= Your objective =
Would you count how many lines of the material below hold the string "blobs"? Give only the number.

= Records provided =
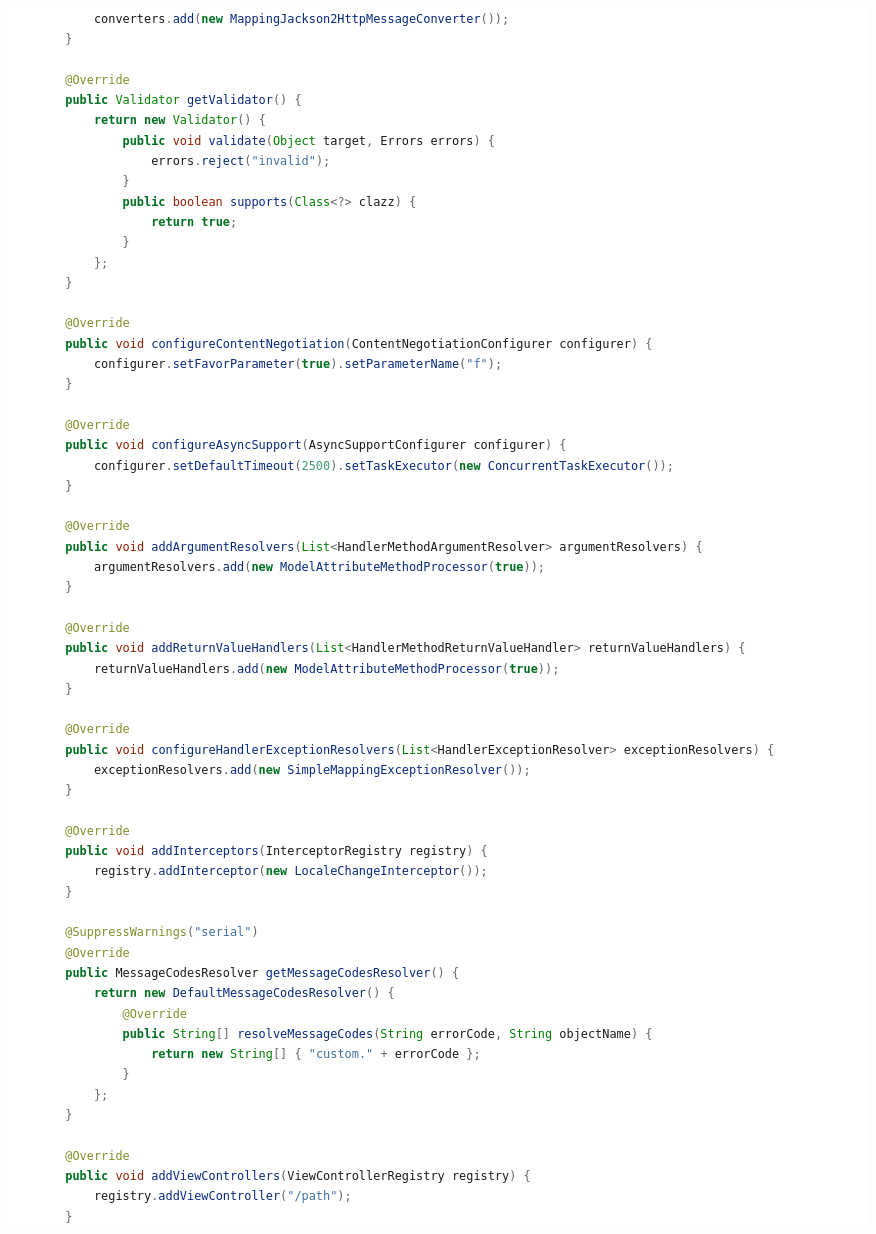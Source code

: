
 ```java
			converters.add(new MappingJackson2HttpMessageConverter());
		}

		@Override
		public Validator getValidator() {
			return new Validator() {
				public void validate(Object target, Errors errors) {
					errors.reject("invalid");
				}
				public boolean supports(Class<?> clazz) {
					return true;
				}
			};
		}

		@Override
		public void configureContentNegotiation(ContentNegotiationConfigurer configurer) {
			configurer.setFavorParameter(true).setParameterName("f");
		}

		@Override
		public void configureAsyncSupport(AsyncSupportConfigurer configurer) {
			configurer.setDefaultTimeout(2500).setTaskExecutor(new ConcurrentTaskExecutor());
		}

		@Override
		public void addArgumentResolvers(List<HandlerMethodArgumentResolver> argumentResolvers) {
			argumentResolvers.add(new ModelAttributeMethodProcessor(true));
		}

		@Override
		public void addReturnValueHandlers(List<HandlerMethodReturnValueHandler> returnValueHandlers) {
			returnValueHandlers.add(new ModelAttributeMethodProcessor(true));
		}

		@Override
		public void configureHandlerExceptionResolvers(List<HandlerExceptionResolver> exceptionResolvers) {
			exceptionResolvers.add(new SimpleMappingExceptionResolver());
		}

		@Override
		public void addInterceptors(InterceptorRegistry registry) {
			registry.addInterceptor(new LocaleChangeInterceptor());
		}

		@SuppressWarnings("serial")
		@Override
		public MessageCodesResolver getMessageCodesResolver() {
			return new DefaultMessageCodesResolver() {
				@Override
				public String[] resolveMessageCodes(String errorCode, String objectName) {
					return new String[] { "custom." + errorCode };
				}
			};
		}

		@Override
		public void addViewControllers(ViewControllerRegistry registry) {
			registry.addViewController("/path");
		}

```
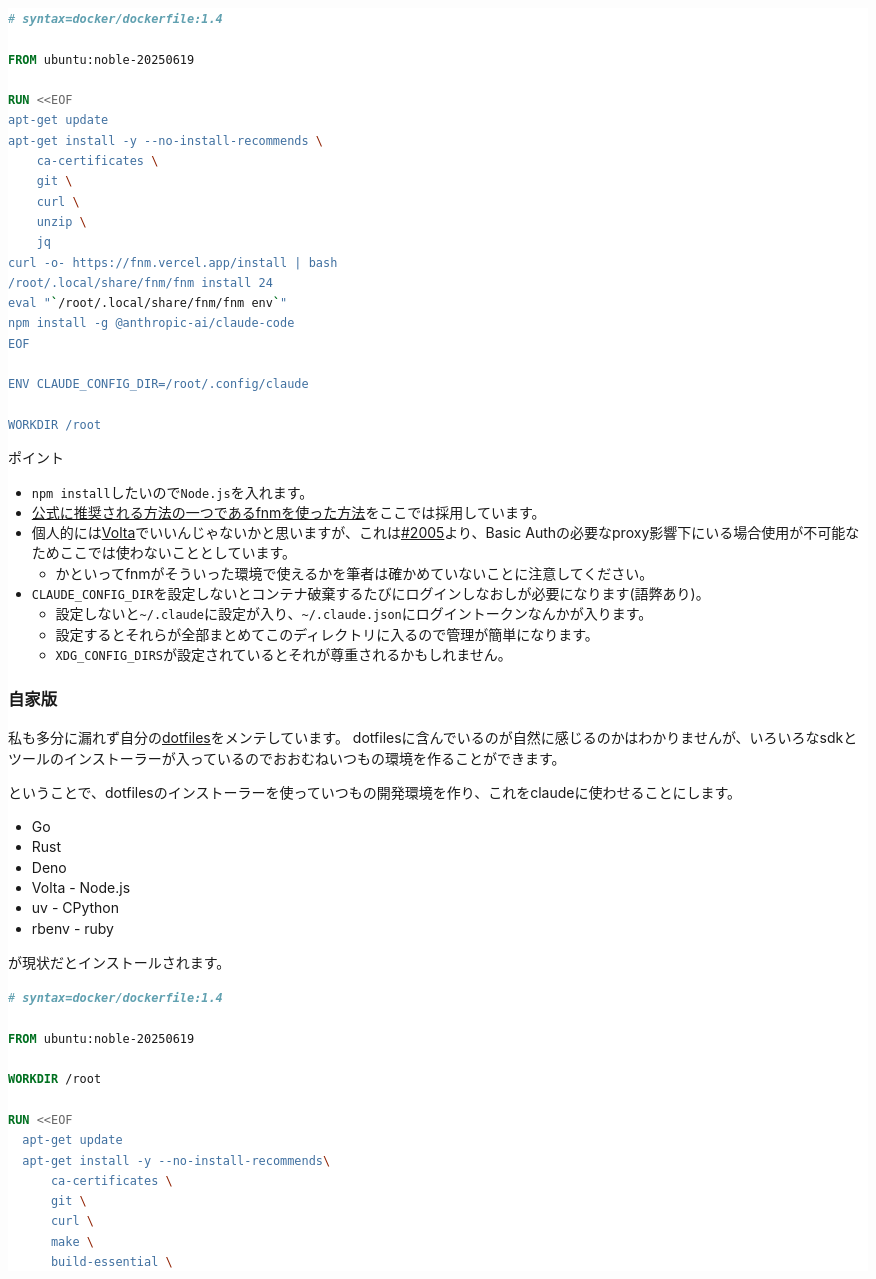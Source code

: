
 ```dockerfile
# syntax=docker/dockerfile:1.4

FROM ubuntu:noble-20250619

RUN <<EOF
apt-get update
apt-get install -y --no-install-recommends \
    ca-certificates \
    git \
    curl \
    unzip \
    jq
curl -o- https://fnm.vercel.app/install | bash
/root/.local/share/fnm/fnm install 24
eval "`/root/.local/share/fnm/fnm env`"
npm install -g @anthropic-ai/claude-code
EOF

ENV CLAUDE_CONFIG_DIR=/root/.config/claude

WORKDIR /root
```

ポイント

- `npm install`したいので`Node.js`を入れます。
- [公式に推奨される方法の一つであるfnmを使った方法](https://nodejs.org/ja/download/current)をここでは採用しています。
- 個人的には[Volta](https://docs.volta.sh/guide/)でいいんじゃないかと思いますが、これは[#2005](https://github.com/volta-cli/volta/issues/2005)より、Basic Authの必要なproxy影響下にいる場合使用が不可能なためここでは使わないこととしています。
  - かといってfnmがそういった環境で使えるかを筆者は確かめていないことに注意してください。
- `CLAUDE_CONFIG_DIR`を設定しないとコンテナ破棄するたびにログインしなおしが必要になります(語弊あり)。
  - 設定しないと`~/.claude`に設定が入り、`~/.claude.json`にログイントークンなんかが入ります。
  - 設定するとそれらが全部まとめてこのディレクトリに入るので管理が簡単になります。
  - `XDG_CONFIG_DIRS`が設定されているとそれが尊重されるかもしれません。

### 自家版

私も多分に漏れず自分の[dotfiles](https://github.com/ngicks/dotfiles)をメンテしています。
dotfilesに含んでいるのが自然に感じるのかはわかりませんが、いろいろなsdkとツールのインストーラーが入っているのでおおむねいつもの環境を作ることができます。

ということで、dotfilesのインストーラーを使っていつもの開発環境を作り、これをclaudeに使わせることにします。

- Go
- Rust
- Deno
- Volta - Node.js
- uv - CPython
- rbenv - ruby

が現状だとインストールされます。

```dockerfile
# syntax=docker/dockerfile:1.4

FROM ubuntu:noble-20250619

WORKDIR /root

RUN <<EOF
  apt-get update
  apt-get install -y --no-install-recommends\
      ca-certificates \
      git \
      curl \
      make \
      build-essential \
```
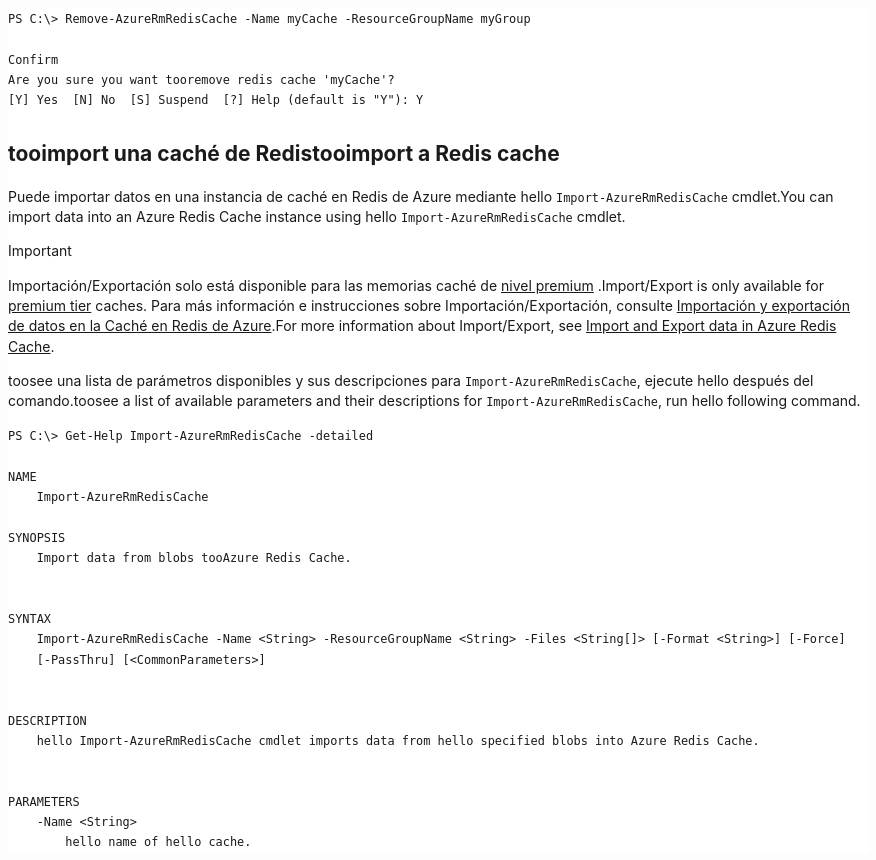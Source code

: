     PS C:\> Remove-AzureRmRedisCache -Name myCache -ResourceGroupName myGroup

    Confirm
    Are you sure you want tooremove redis cache 'myCache'?
    [Y] Yes  [N] No  [S] Suspend  [?] Help (default is "Y"): Y


## <a name="tooimport-a-redis-cache"></a><span data-ttu-id="3e2b5-293">tooimport una caché de Redis</span><span class="sxs-lookup"><span data-stu-id="3e2b5-293">tooimport a Redis cache</span></span>
<span data-ttu-id="3e2b5-294">Puede importar datos en una instancia de caché en Redis de Azure mediante hello `Import-AzureRmRedisCache` cmdlet.</span><span class="sxs-lookup"><span data-stu-id="3e2b5-294">You can import data into an Azure Redis Cache instance using hello `Import-AzureRmRedisCache` cmdlet.</span></span>

> [!IMPORTANT]
> <span data-ttu-id="3e2b5-295">Importación/Exportación solo está disponible para las memorias caché de [nivel premium](cache-premium-tier-intro.md) .</span><span class="sxs-lookup"><span data-stu-id="3e2b5-295">Import/Export is only available for [premium tier](cache-premium-tier-intro.md) caches.</span></span> <span data-ttu-id="3e2b5-296">Para más información e instrucciones sobre Importación/Exportación, consulte [Importación y exportación de datos en la Caché en Redis de Azure](cache-how-to-import-export-data.md).</span><span class="sxs-lookup"><span data-stu-id="3e2b5-296">For more information about Import/Export, see [Import and Export data in Azure Redis Cache](cache-how-to-import-export-data.md).</span></span>
> 
> 

<span data-ttu-id="3e2b5-297">toosee una lista de parámetros disponibles y sus descripciones para `Import-AzureRmRedisCache`, ejecute hello después del comando.</span><span class="sxs-lookup"><span data-stu-id="3e2b5-297">toosee a list of available parameters and their descriptions for `Import-AzureRmRedisCache`, run hello following command.</span></span>

    PS C:\> Get-Help Import-AzureRmRedisCache -detailed

    NAME
        Import-AzureRmRedisCache

    SYNOPSIS
        Import data from blobs tooAzure Redis Cache.


    SYNTAX
        Import-AzureRmRedisCache -Name <String> -ResourceGroupName <String> -Files <String[]> [-Format <String>] [-Force]
        [-PassThru] [<CommonParameters>]


    DESCRIPTION
        hello Import-AzureRmRedisCache cmdlet imports data from hello specified blobs into Azure Redis Cache.


    PARAMETERS
        -Name <String>
            hello name of hello cache.
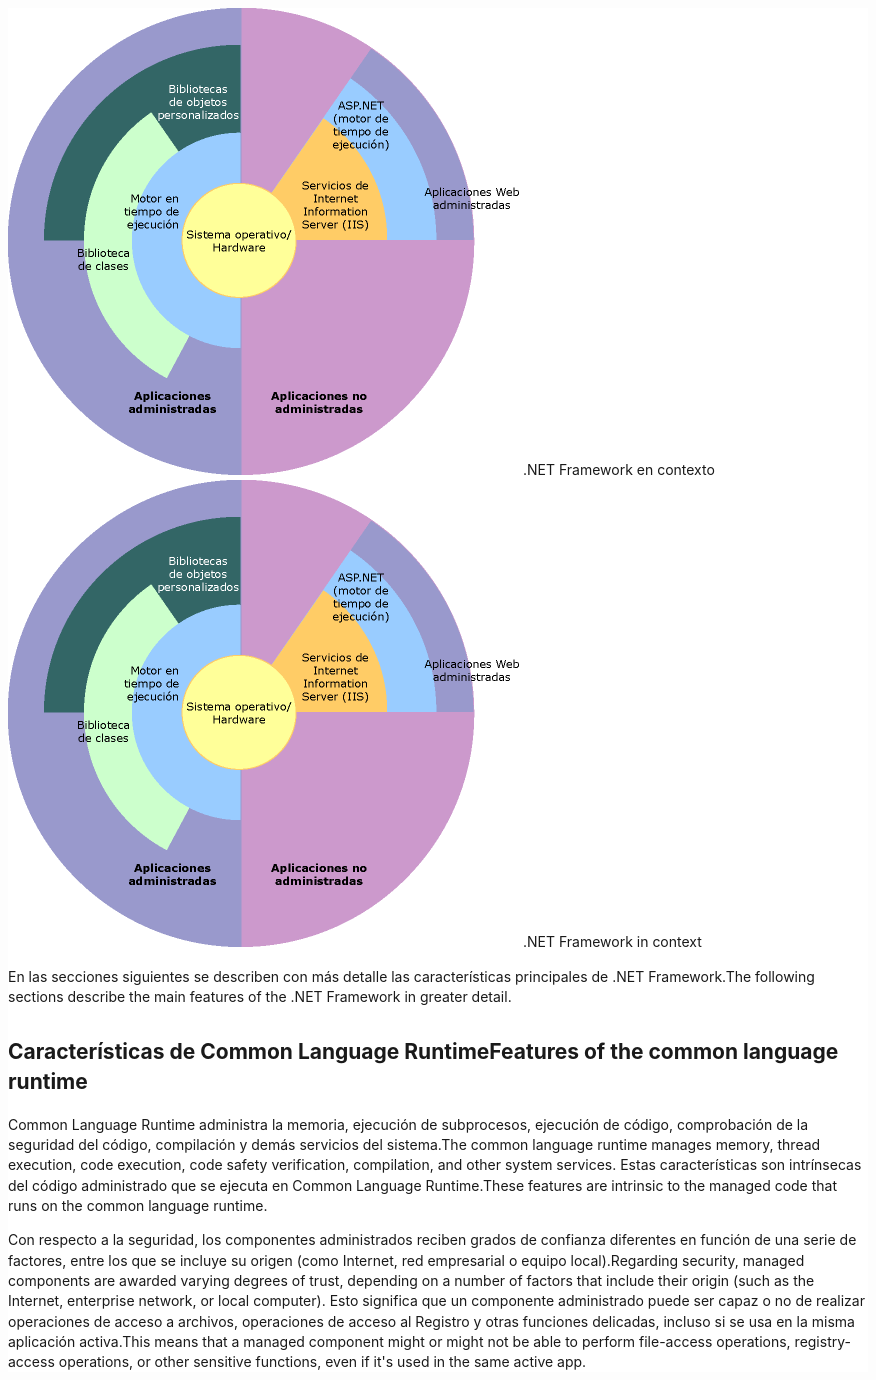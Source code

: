 <span data-ttu-id="6b94d-127">![Código administrado dentro de una arquitectura mayor](../../../docs/framework/get-started/media/circle.gif "círculo") .NET Framework en contexto</span><span class="sxs-lookup"><span data-stu-id="6b94d-127">![Managed code within a larger architecture](../../../docs/framework/get-started/media/circle.gif "circle") .NET Framework in context</span></span>

<span data-ttu-id="6b94d-128">En las secciones siguientes se describen con más detalle las características principales de .NET Framework.</span><span class="sxs-lookup"><span data-stu-id="6b94d-128">The following sections describe the main features of the .NET Framework in greater detail.</span></span>

## <a name="features-of-the-common-language-runtime"></a><span data-ttu-id="6b94d-129">Características de Common Language Runtime</span><span class="sxs-lookup"><span data-stu-id="6b94d-129">Features of the common language runtime</span></span>

<span data-ttu-id="6b94d-130">Common Language Runtime administra la memoria, ejecución de subprocesos, ejecución de código, comprobación de la seguridad del código, compilación y demás servicios del sistema.</span><span class="sxs-lookup"><span data-stu-id="6b94d-130">The common language runtime manages memory, thread execution, code execution, code safety verification, compilation, and other system services.</span></span> <span data-ttu-id="6b94d-131">Estas características son intrínsecas del código administrado que se ejecuta en Common Language Runtime.</span><span class="sxs-lookup"><span data-stu-id="6b94d-131">These features are intrinsic to the managed code that runs on the common language runtime.</span></span>

<span data-ttu-id="6b94d-132">Con respecto a la seguridad, los componentes administrados reciben grados de confianza diferentes en función de una serie de factores, entre los que se incluye su origen (como Internet, red empresarial o equipo local).</span><span class="sxs-lookup"><span data-stu-id="6b94d-132">Regarding security, managed components are awarded varying degrees of trust, depending on a number of factors that include their origin (such as the Internet, enterprise network, or local computer).</span></span> <span data-ttu-id="6b94d-133">Esto significa que un componente administrado puede ser capaz o no de realizar operaciones de acceso a archivos, operaciones de acceso al Registro y otras funciones delicadas, incluso si se usa en la misma aplicación activa.</span><span class="sxs-lookup"><span data-stu-id="6b94d-133">This means that a managed component might or might not be able to perform file-access operations, registry-access operations, or other sensitive functions, even if it's used in the same active app.</span></span>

= Response =
2